Your objective: Transcribe the records that follow, keeping every word as it stands.

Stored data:
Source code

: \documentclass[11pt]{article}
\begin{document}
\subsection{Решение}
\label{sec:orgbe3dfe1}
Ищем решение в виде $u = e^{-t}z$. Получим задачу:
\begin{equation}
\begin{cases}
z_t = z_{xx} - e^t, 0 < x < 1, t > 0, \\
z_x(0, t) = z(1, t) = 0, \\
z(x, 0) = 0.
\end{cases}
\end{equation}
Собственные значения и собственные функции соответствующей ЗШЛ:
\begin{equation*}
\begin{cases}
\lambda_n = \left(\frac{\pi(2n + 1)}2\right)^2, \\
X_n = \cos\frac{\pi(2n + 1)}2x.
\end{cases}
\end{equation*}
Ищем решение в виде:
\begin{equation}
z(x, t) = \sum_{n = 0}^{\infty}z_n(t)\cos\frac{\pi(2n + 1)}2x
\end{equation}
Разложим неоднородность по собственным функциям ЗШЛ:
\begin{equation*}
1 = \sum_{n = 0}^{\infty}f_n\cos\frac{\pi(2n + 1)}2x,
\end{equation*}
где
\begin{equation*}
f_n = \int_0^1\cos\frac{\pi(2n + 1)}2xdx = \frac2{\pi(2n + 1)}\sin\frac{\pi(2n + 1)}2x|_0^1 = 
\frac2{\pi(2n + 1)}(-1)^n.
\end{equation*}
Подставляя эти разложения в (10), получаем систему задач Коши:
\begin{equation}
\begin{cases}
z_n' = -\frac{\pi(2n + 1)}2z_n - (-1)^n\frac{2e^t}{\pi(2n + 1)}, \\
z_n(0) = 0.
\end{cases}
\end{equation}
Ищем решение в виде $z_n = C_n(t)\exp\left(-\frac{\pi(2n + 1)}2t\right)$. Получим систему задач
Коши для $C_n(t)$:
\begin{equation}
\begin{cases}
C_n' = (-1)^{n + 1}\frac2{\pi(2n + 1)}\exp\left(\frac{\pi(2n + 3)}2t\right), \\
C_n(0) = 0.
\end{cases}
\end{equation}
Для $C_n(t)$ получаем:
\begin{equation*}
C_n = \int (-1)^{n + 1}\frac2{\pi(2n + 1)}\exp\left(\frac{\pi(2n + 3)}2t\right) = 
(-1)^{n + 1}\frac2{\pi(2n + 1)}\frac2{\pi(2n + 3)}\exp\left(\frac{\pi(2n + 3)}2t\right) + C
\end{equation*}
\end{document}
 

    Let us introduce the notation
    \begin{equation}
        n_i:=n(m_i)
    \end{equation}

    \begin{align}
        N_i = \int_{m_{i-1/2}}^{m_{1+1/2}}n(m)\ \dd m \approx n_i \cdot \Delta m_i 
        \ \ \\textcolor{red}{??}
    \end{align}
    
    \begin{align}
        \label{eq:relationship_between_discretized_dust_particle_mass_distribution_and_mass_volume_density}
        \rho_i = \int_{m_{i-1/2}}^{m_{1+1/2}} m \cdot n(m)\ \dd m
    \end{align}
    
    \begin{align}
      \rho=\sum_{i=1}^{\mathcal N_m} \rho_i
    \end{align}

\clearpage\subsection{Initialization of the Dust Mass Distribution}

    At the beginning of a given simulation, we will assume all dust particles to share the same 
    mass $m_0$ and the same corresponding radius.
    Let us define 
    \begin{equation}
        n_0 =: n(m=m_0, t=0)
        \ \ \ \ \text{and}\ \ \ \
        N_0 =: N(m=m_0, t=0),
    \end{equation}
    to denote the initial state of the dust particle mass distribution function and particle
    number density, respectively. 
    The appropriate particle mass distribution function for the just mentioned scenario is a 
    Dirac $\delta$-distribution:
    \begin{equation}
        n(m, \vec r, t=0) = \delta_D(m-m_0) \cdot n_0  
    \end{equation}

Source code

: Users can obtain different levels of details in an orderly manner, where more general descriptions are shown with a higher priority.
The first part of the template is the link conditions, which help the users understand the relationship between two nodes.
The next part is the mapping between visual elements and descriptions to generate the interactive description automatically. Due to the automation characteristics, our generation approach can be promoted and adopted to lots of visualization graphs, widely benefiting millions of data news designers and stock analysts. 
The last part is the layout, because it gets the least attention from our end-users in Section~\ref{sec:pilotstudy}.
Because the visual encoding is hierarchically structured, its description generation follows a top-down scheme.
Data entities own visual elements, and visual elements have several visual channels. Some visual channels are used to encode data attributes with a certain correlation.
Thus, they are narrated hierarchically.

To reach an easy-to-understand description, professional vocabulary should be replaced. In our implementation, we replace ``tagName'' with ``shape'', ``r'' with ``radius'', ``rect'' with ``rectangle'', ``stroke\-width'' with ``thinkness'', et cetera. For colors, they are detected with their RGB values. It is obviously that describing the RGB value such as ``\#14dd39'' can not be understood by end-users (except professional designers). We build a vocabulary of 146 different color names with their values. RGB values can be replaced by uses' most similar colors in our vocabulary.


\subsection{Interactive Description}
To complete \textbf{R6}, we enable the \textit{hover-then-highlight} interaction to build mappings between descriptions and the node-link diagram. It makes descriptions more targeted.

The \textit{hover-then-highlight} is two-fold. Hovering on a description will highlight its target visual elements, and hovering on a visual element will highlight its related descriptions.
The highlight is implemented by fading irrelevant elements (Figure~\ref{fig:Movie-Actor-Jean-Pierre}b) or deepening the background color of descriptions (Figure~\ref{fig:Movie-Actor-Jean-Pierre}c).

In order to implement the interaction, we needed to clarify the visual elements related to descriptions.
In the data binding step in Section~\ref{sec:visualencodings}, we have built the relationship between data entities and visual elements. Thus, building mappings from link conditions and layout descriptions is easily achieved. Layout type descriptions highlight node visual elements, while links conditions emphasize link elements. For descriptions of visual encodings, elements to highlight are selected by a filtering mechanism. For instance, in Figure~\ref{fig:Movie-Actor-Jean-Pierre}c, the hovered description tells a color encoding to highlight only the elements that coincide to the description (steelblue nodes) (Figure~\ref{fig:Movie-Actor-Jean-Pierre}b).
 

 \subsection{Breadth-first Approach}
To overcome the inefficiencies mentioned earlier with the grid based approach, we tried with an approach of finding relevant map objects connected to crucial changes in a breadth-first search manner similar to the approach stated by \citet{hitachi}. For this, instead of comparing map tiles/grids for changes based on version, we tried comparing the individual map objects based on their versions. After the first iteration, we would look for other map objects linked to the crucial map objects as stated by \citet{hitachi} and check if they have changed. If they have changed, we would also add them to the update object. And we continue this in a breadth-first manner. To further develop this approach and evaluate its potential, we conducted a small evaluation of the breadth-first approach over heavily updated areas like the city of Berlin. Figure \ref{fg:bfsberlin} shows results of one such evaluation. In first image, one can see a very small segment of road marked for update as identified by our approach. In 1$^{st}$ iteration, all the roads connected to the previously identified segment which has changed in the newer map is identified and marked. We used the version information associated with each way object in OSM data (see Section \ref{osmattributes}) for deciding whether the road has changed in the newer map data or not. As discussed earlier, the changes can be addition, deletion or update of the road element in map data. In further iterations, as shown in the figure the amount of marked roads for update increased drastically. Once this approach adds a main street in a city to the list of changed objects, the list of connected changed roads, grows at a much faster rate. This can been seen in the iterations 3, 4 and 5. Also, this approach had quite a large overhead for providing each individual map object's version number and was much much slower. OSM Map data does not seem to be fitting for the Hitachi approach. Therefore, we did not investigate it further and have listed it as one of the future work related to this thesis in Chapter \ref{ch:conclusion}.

Completed exercise:
Source code

: \documentclass[11pt]{article}
\begin{document}
\subsection{Решение}
\label{sec:orgbe3dfe1}
Ищем решение в виде $u = e^{-t}z$. Получим задачу:
\begin{equation}
\begin{cases}
z_t = z_{xx} - e^t, 0 < x < 1, t > 0, \\
z_x(0, t) = z(1, t) = 0, \\
z(x, 0) = 0.
\end{cases}
\end{equation}
Собственные значения и собственные функции соответствующей ЗШЛ:
\begin{equation*}
\begin{cases}
\lambda_n = \left(\frac{\pi(2n + 1)}2\right)^2, \\
X_n = \cos\frac{\pi(2n + 1)}2x.
\end{cases}
\end{equation*}
Ищем решение в виде:
\begin{equation}
z(x, t) = \sum_{n = 0}^{\infty}z_n(t)\cos\frac{\pi(2n + 1)}2x
\end{equation}
Разложим неоднородность по собственным функциям ЗШЛ:
\begin{equation*}
1 = \sum_{n = 0}^{\infty}f_n\cos\frac{\pi(2n + 1)}2x,
\end{equation*}
где
\begin{equation*}
f_n = \int_0^1\cos\frac{\pi(2n + 1)}2xdx = \frac2{\pi(2n + 1)}\sin\frac{\pi(2n + 1)}2x|_0^1 = 
\frac2{\pi(2n + 1)}(-1)^n.
\end{equation*}
Подставляя эти разложения в (10), получаем систему задач Коши:
\begin{equation}
\begin{cases}
z_n' = -\frac{\pi(2n + 1)}2z_n - (-1)^n\frac{2e^t}{\pi(2n + 1)}, \\
z_n(0) = 0.
\end{cases}
\end{equation}
Ищем решение в виде $z_n = C_n(t)\exp\left(-\frac{\pi(2n + 1)}2t\right)$. Получим систему задач
Коши для $C_n(t)$:
\begin{equation}
\begin{cases}
C_n' = (-1)^{n + 1}\frac2{\pi(2n + 1)}\exp\left(\frac{\pi(2n + 3)}2t\right), \\
C_n(0) = 0.
\end{cases}
\end{equation}
Для $C_n(t)$ получаем:
\begin{equation*}
C_n = \int (-1)^{n + 1}\frac2{\pi(2n + 1)}\exp\left(\frac{\pi(2n + 3)}2t\right) = 
(-1)^{n + 1}\frac2{\pi(2n + 1)}\frac2{\pi(2n + 3)}\exp\left(\frac{\pi(2n + 3)}2t\right) + C
\end{equation*}
\end{document}
 

    Let us introduce the notation
    \begin{equation}
        n_i:=n(m_i)
    \end{equation}

    \begin{align}
        N_i = \int_{m_{i-1/2}}^{m_{1+1/2}}n(m)\ \dd m \approx n_i \cdot \Delta m_i 
        \ \ \\textcolor{red}{??}
    \end{align}
    
    \begin{align}
        \label{eq:relationship_between_discretized_dust_particle_mass_distribution_and_mass_volume_density}
        \rho_i = \int_{m_{i-1/2}}^{m_{1+1/2}} m \cdot n(m)\ \dd m
    \end{align}
    
    \begin{align}
      \rho=\sum_{i=1}^{\mathcal N_m} \rho_i
    \end{align}

\clearpage\subsection{Initialization of the Dust Mass Distribution}

    At the beginning of a given simulation, we will assume all dust particles to share the same 
    mass $m_0$ and the same corresponding radius.
    Let us define 
    \begin{equation}
        n_0 =: n(m=m_0, t=0)
        \ \ \ \ \text{and}\ \ \ \
        N_0 =: N(m=m_0, t=0),
    \end{equation}
    to denote the initial state of the dust particle mass distribution function and particle
    number density, respectively. 
    The appropriate particle mass distribution function for the just mentioned scenario is a 
    Dirac $\delta$-distribution:
    \begin{equation}
        n(m, \vec r, t=0) = \delta_D(m-m_0) \cdot n_0  
    \end{equation}

Source code

: Users can obtain different levels of details in an orderly manner, where more general descriptions are shown with a higher priority.
The first part of the template is the link conditions, which help the users understand the relationship between two nodes.
The next part is the mapping between visual elements and descriptions to generate the interactive description automatically. Due to the automation characteristics, our generation approach can be promoted and adopted to lots of visualization graphs, widely benefiting millions of data news designers and stock analysts. 
The last part is the layout, because it gets the least attention from our end-users in Section~\ref{sec:pilotstudy}.
Because the visual encoding is hierarchically structured, its description generation follows a top-down scheme.
Data entities own visual elements, and visual elements have several visual channels. Some visual channels are used to encode data attributes with a certain correlation.
Thus, they are narrated hierarchically.

To reach an easy-to-understand description, professional vocabulary should be replaced. In our implementation, we replace ``tagName'' with ``shape'', ``r'' with ``radius'', ``rect'' with ``rectangle'', ``stroke\-width'' with ``thinkness'', et cetera. For colors, they are detected with their RGB values. It is obviously that describing the RGB value such as ``\#14dd39'' can not be understood by end-users (except professional designers). We build a vocabulary of 146 different color names with their values. RGB values can be replaced by uses' most similar colors in our vocabulary.


\subsection{Interactive Description}
To complete \textbf{R6}, we enable the \textit{hover-then-highlight} interaction to build mappings between descriptions and the node-link diagram. It makes descriptions more targeted.

The \textit{hover-then-highlight} is two-fold. Hovering on a description will highlight its target visual elements, and hovering on a visual element will highlight its related descriptions.
The highlight is implemented by fading irrelevant elements (Figure~\ref{fig:Movie-Actor-Jean-Pierre}b) or deepening the background color of descriptions (Figure~\ref{fig:Movie-Actor-Jean-Pierre}c).

In order to implement the interaction, we needed to clarify the visual elements related to descriptions.
In the data binding step in Section~\ref{sec:visualencodings}, we have built the relationship between data entities and visual elements. Thus, building mappings from link conditions and layout descriptions is easily achieved. Layout type descriptions highlight node visual elements, while links conditions emphasize link elements. For descriptions of visual encodings, elements to highlight are selected by a filtering mechanism. For instance, in Figure~\ref{fig:Movie-Actor-Jean-Pierre}c, the hovered description tells a color encoding to highlight only the elements that coincide to the description (steelblue nodes) (Figure~\ref{fig:Movie-Actor-Jean-Pierre}b).
 

 \subsection{Breadth-first Approach}
To overcome the inefficiencies mentioned earlier with the grid based approach, we tried with an approach of finding relevant map objects connected to crucial changes in a breadth-first search manner similar to the approach stated by \citet{hitachi}. For this, instead of comparing map tiles/grids for changes based on version, we tried comparing the individual map objects based on their versions. After the first iteration, we would look for other map objects linked to the crucial map objects as stated by \citet{hitachi} and check if they have changed. If they have changed, we would also add them to the update object. And we continue this in a breadth-first manner. To further develop this approach and evaluate its potential, we conducted a small evaluation of the breadth-first approach over heavily updated areas like the city of Berlin. Figure \ref{fg:bfsberlin} shows results of one such evaluation. In first image, one can see a very small segment of road marked for update as identified by our approach. In 1$^{st}$ iteration, all the roads connected to the previously identified segment which has changed in the newer map is identified and marked. We used the version information associated with each way object in OSM data (see Section \ref{osmattributes}) for deciding whether the road has changed in the newer map data or not. As discussed earlier, the changes can be addition, deletion or update of the road element in map data. In further iterations, as shown in the figure the amount of marked roads for update increased drastically. Once this approach adds a main street in a city to the list of changed objects, the list of connected changed roads, grows at a much faster rate. This can been seen in the iterations 3, 4 and 5. Also, this approach had quite a large overhead for providing each individual map object's version number and was much much slower. OSM Map data does not seem to be fitting for the Hitachi approach. Therefore, we did not investigate it further and have listed it as one of the future work related to this thesis in Chapter \ref{ch:conclusion}.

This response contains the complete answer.